→ To do
Starting with the line that contains "#### 122 买卖股票的最佳时机", write out each line through the end of the listing, unchanged. Output nothing else.

→ Data extracts
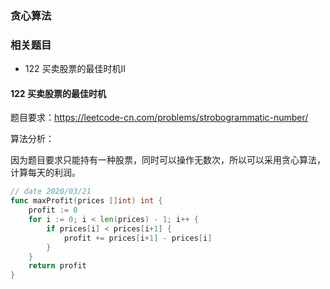 ### 贪心算法



### 相关题目

- 122 买卖股票的最佳时机II



#### 122 买卖股票的最佳时机

题目要求：https://leetcode-cn.com/problems/strobogrammatic-number/

算法分析：

因为题目要求只能持有一种股票，同时可以操作无数次，所以可以采用贪心算法，计算每天的利润。

```go
// date 2020/03/21
func maxProfit(prices []int) int {
    profit := 0
    for i := 0; i < len(prices) - 1; i++ {
        if prices[i] < prices[i+1] {
            profit += prices[i+1] - prices[i]
        }
    }
    return profit
}
```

→ Response
#### 122 买卖股票的最佳时机

题目要求：https://leetcode-cn.com/problems/strobogrammatic-number/

算法分析：

因为题目要求只能持有一种股票，同时可以操作无数次，所以可以采用贪心算法，计算每天的利润。

```go
// date 2020/03/21
func maxProfit(prices []int) int {
    profit := 0
    for i := 0; i < len(prices) - 1; i++ {
        if prices[i] < prices[i+1] {
            profit += prices[i+1] - prices[i]
        }
    }
    return profit
}
```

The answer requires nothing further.